Cronaca

La ricorrenza: 25 novembre, oggi è la Giornata internazionale contro la violenza sulle donne, le iniziative

Alla Camera si vota la legge che introduce il reato di femminicidio. Mattarella: “Principio della parità tarda ad affermarsi”. Meloni: “Violenza su donne va combattuta senza sosta, non ci fermiamo”. Oggi, 25 novembre, è la Giornata internazionale per l’eliminazione della violenza contro le donne. Istituita dall’’Assemblea generale delle Nazioni Unite nel 1999 attraverso la risoluzione 54/134, la scelta di questa data è legata alla commemorazione delle vite e dell’attivismo delle sorelle Mirabal – Patria, Maria Teresa e Minerva – che hanno lottato contro la dittatura del generale Rafael Trujilo nella Repubblica Dominicana durante gli anni ’40 e ’50: considerate rivoluzionarie, vennero torturate e uccise.

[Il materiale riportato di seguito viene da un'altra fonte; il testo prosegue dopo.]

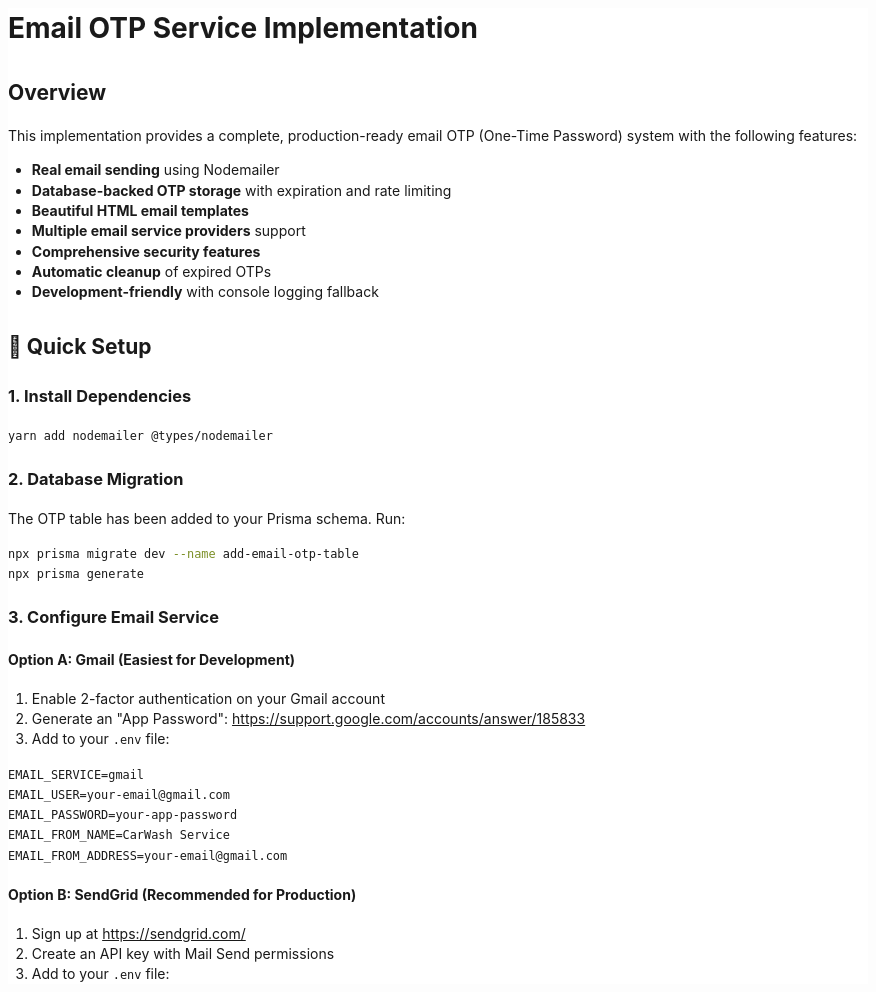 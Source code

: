 # Email OTP Service Implementation

## Overview

This implementation provides a complete, production-ready email OTP (One-Time Password) system with the following features:

- **Real email sending** using Nodemailer
- **Database-backed OTP storage** with expiration and rate limiting
- **Beautiful HTML email templates**
- **Multiple email service providers** support
- **Comprehensive security features**
- **Automatic cleanup** of expired OTPs
- **Development-friendly** with console logging fallback

## 🚀 Quick Setup

### 1. Install Dependencies

```bash
yarn add nodemailer @types/nodemailer
```

### 2. Database Migration

The OTP table has been added to your Prisma schema. Run:

```bash
npx prisma migrate dev --name add-email-otp-table
npx prisma generate
```

### 3. Configure Email Service

#### Option A: Gmail (Easiest for Development)

1. Enable 2-factor authentication on your Gmail account
2. Generate an "App Password": https://support.google.com/accounts/answer/185833
3. Add to your `.env` file:

```env
EMAIL_SERVICE=gmail
EMAIL_USER=your-email@gmail.com
EMAIL_PASSWORD=your-app-password
EMAIL_FROM_NAME=CarWash Service
EMAIL_FROM_ADDRESS=your-email@gmail.com
```

#### Option B: SendGrid (Recommended for Production)

1. Sign up at https://sendgrid.com/
2. Create an API key with Mail Send permissions
3. Add to your `.env` file:

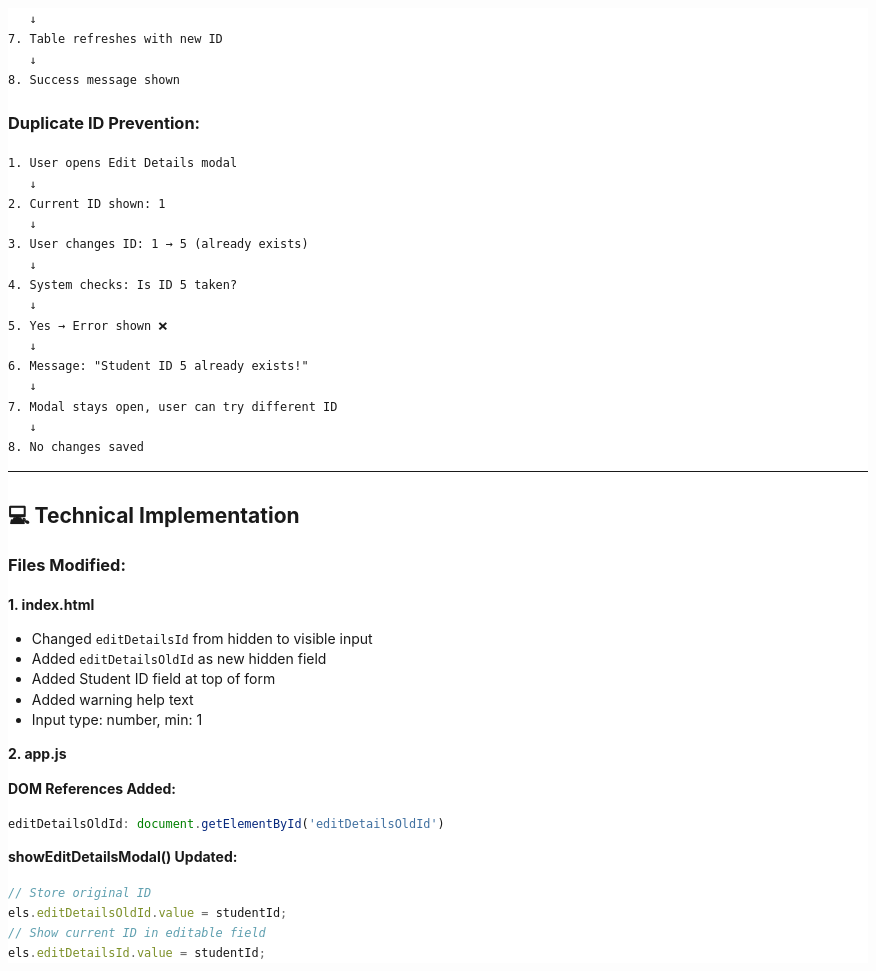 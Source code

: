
 ```
   ↓
7. Table refreshes with new ID
   ↓
8. Success message shown
```

### Duplicate ID Prevention:
```
1. User opens Edit Details modal
   ↓
2. Current ID shown: 1
   ↓
3. User changes ID: 1 → 5 (already exists)
   ↓
4. System checks: Is ID 5 taken?
   ↓
5. Yes → Error shown ❌
   ↓
6. Message: "Student ID 5 already exists!"
   ↓
7. Modal stays open, user can try different ID
   ↓
8. No changes saved
```

---

## 💻 Technical Implementation

### Files Modified:

**1. index.html**
- Changed `editDetailsId` from hidden to visible input
- Added `editDetailsOldId` as new hidden field
- Added Student ID field at top of form
- Added warning help text
- Input type: number, min: 1

**2. app.js**

**DOM References Added:**
```javascript
editDetailsOldId: document.getElementById('editDetailsOldId')
```

**showEditDetailsModal() Updated:**
```javascript
// Store original ID
els.editDetailsOldId.value = studentId;
// Show current ID in editable field
els.editDetailsId.value = studentId;
```
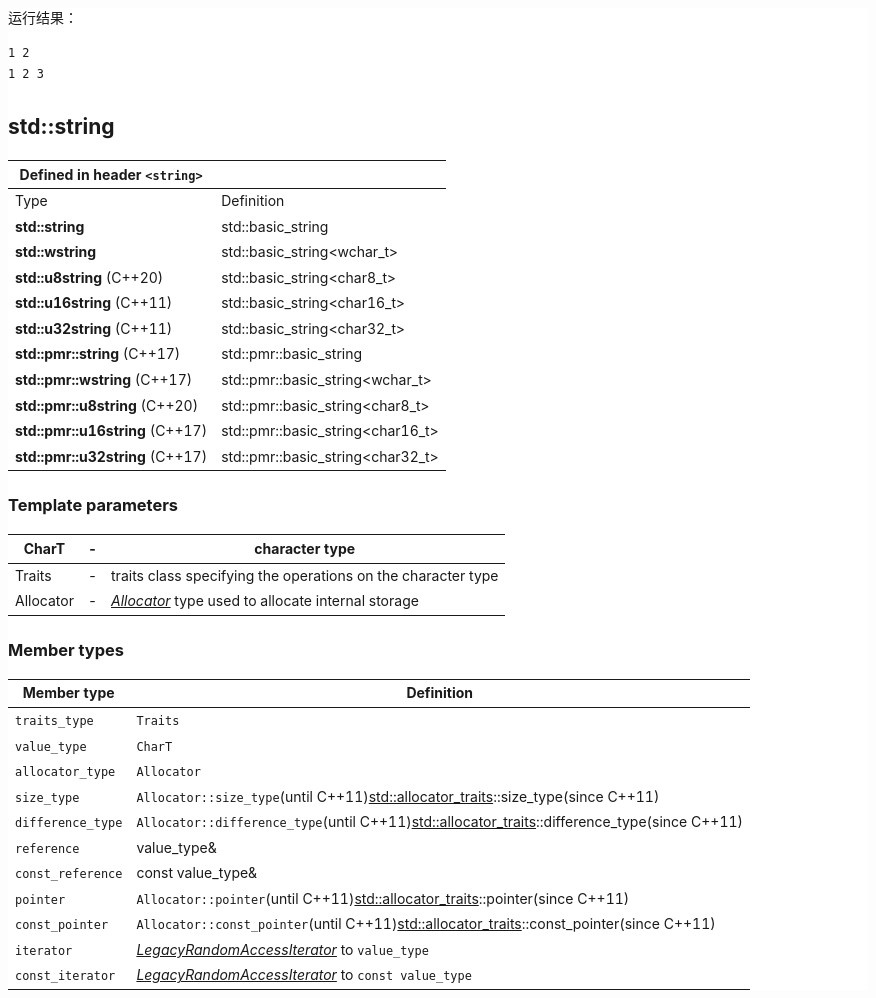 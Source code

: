 运行结果：

```
1 2
1 2 3
```



## std::string



| Defined in header `<string>`    |                                  |
| ------------------------------- | -------------------------------- |
| Type                            | Definition                       |
| **std::string**                 | std::basic_string<char>          |
| **std::wstring**                | std::basic_string<wchar_t>       |
| **std::u8string** (C++20)       | std::basic_string<char8_t>       |
| **std::u16string** (C++11)      | std::basic_string<char16_t>      |
| **std::u32string** (C++11)      | std::basic_string<char32_t>      |
| **std::pmr::string** (C++17)    | std::pmr::basic_string<char>     |
| **std::pmr::wstring** (C++17)   | std::pmr::basic_string<wchar_t>  |
| **std::pmr::u8string** (C++20)  | std::pmr::basic_string<char8_t>  |
| **std::pmr::u16string** (C++17) | std::pmr::basic_string<char16_t> |
| **std::pmr::u32string** (C++17) | std::pmr::basic_string<char32_t> |

### Template parameters

| CharT     | -    | character type                                               |
| --------- | ---- | ------------------------------------------------------------ |
| Traits    | -    | traits class specifying the operations on the character type |
| Allocator | -    | [*Allocator*](https://en.cppreference.com/w/cpp/named_req/Allocator) type used to allocate internal storage |

### Member types

| Member type              | Definition                                                   |
| ------------------------ | ------------------------------------------------------------ |
| `traits_type`            | `Traits`                                                     |
| `value_type`             | `CharT`                                                      |
| `allocator_type`         | `Allocator`                                                  |
| `size_type`              | `Allocator::size_type`(until C++11)[std::allocator_traits](http://en.cppreference.com/w/cpp/memory/allocator_traits)<Allocator>::size_type(since C++11) |
| `difference_type`        | `Allocator::difference_type`(until C++11)[std::allocator_traits](http://en.cppreference.com/w/cpp/memory/allocator_traits)<Allocator>::difference_type(since C++11) |
| `reference`              | value_type&                                                  |
| `const_reference`        | const value_type&                                            |
| `pointer`                | `Allocator::pointer`(until C++11)[std::allocator_traits](http://en.cppreference.com/w/cpp/memory/allocator_traits)<Allocator>::pointer(since C++11) |
| `const_pointer`          | `Allocator::const_pointer`(until C++11)[std::allocator_traits](http://en.cppreference.com/w/cpp/memory/allocator_traits)<Allocator>::const_pointer(since C++11) |
| `iterator`               | [*LegacyRandomAccessIterator*](https://en.cppreference.com/w/cpp/named_req/RandomAccessIterator) to `value_type` |
| `const_iterator`         | [*LegacyRandomAccessIterator*](https://en.cppreference.com/w/cpp/named_req/RandomAccessIterator) to `const value_type` | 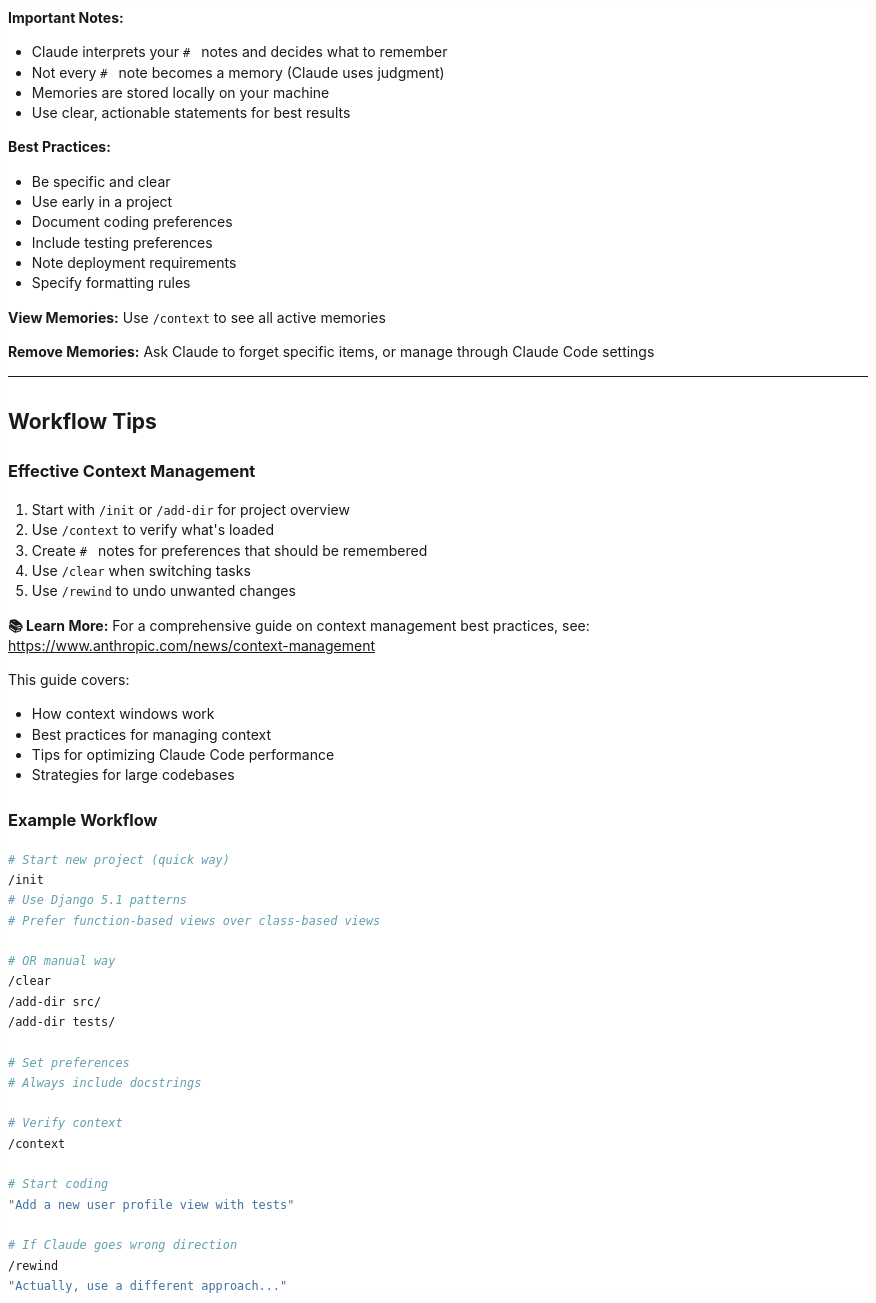 **Important Notes:**
- Claude interprets your `# ` notes and decides what to remember
- Not every `# ` note becomes a memory (Claude uses judgment)
- Memories are stored locally on your machine
- Use clear, actionable statements for best results

**Best Practices:**
- Be specific and clear
- Use early in a project
- Document coding preferences
- Include testing preferences
- Note deployment requirements
- Specify formatting rules

**View Memories:**
Use `/context` to see all active memories

**Remove Memories:**
Ask Claude to forget specific items, or manage through Claude Code settings

---

## Workflow Tips

### Effective Context Management
1. Start with `/init` or `/add-dir` for project overview
2. Use `/context` to verify what's loaded
3. Create `# ` notes for preferences that should be remembered
4. Use `/clear` when switching tasks
5. Use `/rewind` to undo unwanted changes

**📚 Learn More:**
For a comprehensive guide on context management best practices, see:
https://www.anthropic.com/news/context-management

This guide covers:
- How context windows work
- Best practices for managing context
- Tips for optimizing Claude Code performance
- Strategies for large codebases

### Example Workflow
```bash
# Start new project (quick way)
/init
# Use Django 5.1 patterns
# Prefer function-based views over class-based views

# OR manual way
/clear
/add-dir src/
/add-dir tests/

# Set preferences
# Always include docstrings

# Verify context
/context

# Start coding
"Add a new user profile view with tests"

# If Claude goes wrong direction
/rewind
"Actually, use a different approach..."
```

Mattarella: “Principio della parità tarda ad affermarsi”. “In ogni ambito della vita sociale e privata, nelle case, nei luoghi di lavoro e negli spazi urbani, il principio della parità tarda ad affermarsi, limitando l’autonomia femminile, compromettendo la sicurezza delle donne, impoverendo il progresso della società. I teatri di conflitto armato, dove la violenza contro le donne viene utilizzata come strumento di intimidazione e oppressione, ne sono drammatico esempio”. Lo dichiara il presidente della Repubblica Sergio Mattarella.

“Oggi assistiamo al dilagare di forme di violenza consentite dalla dimensione digitale, amplificate dalle dinamiche dei social network, con effetti tutt’altro che virtuali: umiliazioni, ricatti, coercizioni che portano, nei casi più gravi, ad aggressioni fisiche e femminicidi. Abusi che lasciano cicatrici profonde nel corpo e nella mente -prosegue il capo dello Stato-. In questo contesto, affatto indifferente è l’uso del linguaggio quando alimenta stereotipi, pretende di giustificare relazioni di dominio e comportamenti inaccettabili. Parità significa, prima di tutto, educazione al linguaggio del rispetto”.
“In questi anni, abbiamo varato leggi molto significative, inasprito le pene e rafforzato gli strumenti a disposizione, come il “codice rosso” e le misure di prevenzione. Abbiamo raddoppiato i fondi per i centri antiviolenza e le case rifugio, potenziato e reso strutturale il reddito di libertà, promosso il numero 1522, portato avanti innovative attività di educazione e sensibilizzazione. Sono passi avanti concreti, ma non ci fermiamo qui. Dobbiamo continuare a fare, ogni giorno, molto di più”, aggiunge la premier.

Violenza contro le donne. Ogni giorno in Italia 85 donne sono vittime di reato, dai maltrattamenti in famiglia, alla violenza sessuale allo stalking. Nel 2022 si sono verificati 106 femminicidi (dato è in linea con quanto rilevato negli ultimi tre anni): di queste 61 sono state uccise da un partner o un ex partner, tutti di sesso maschile (dati Istat).

E’ “violenza contro le donne” ogni atto di violenza fondata sul genere che provochi un danno o una sofferenza fisica, sessuale o psicologica per le donne, incluse le minacce, la coercizione o la privazione arbitraria della libertà: così recita l’articolo 1 della dichiarazione Onu sull’eliminazione della violenza contro le donne.

Con l’espressione violenza di genere si indicano tutte quelle forme di violenza da quella psicologica e fisica a quella sessuale, dagli atti persecutori del cosiddetto stalking allo stupro, fino al femminicidio, che riguardano un vasto numero di persone discriminate in base al sesso si legge sul sito del ministero dell’Interno. La normativa contro la violenza di genere persegue tre obiettivi principali: prevenire i reati, punire i colpevoli, proteggere le vittime. Con l’introduzione nel 2009 del reato di atti persecutori-stalking, che si configurano in ogni atteggiamento violento e persecutorio e che costringono la vittima a cambiare la propria condotta di vita, fino alla legge sulle ‘Disposizioni urgenti in materia di sicurezza e per il contrasto della violenza di genere’, risultano infatti rafforzati la tutela giudiziaria e il sostegno alle vittime, una serie di aggravanti e la possibilità di permessi di soggiorno per motivi umanitari per le vittime straniere di violenza.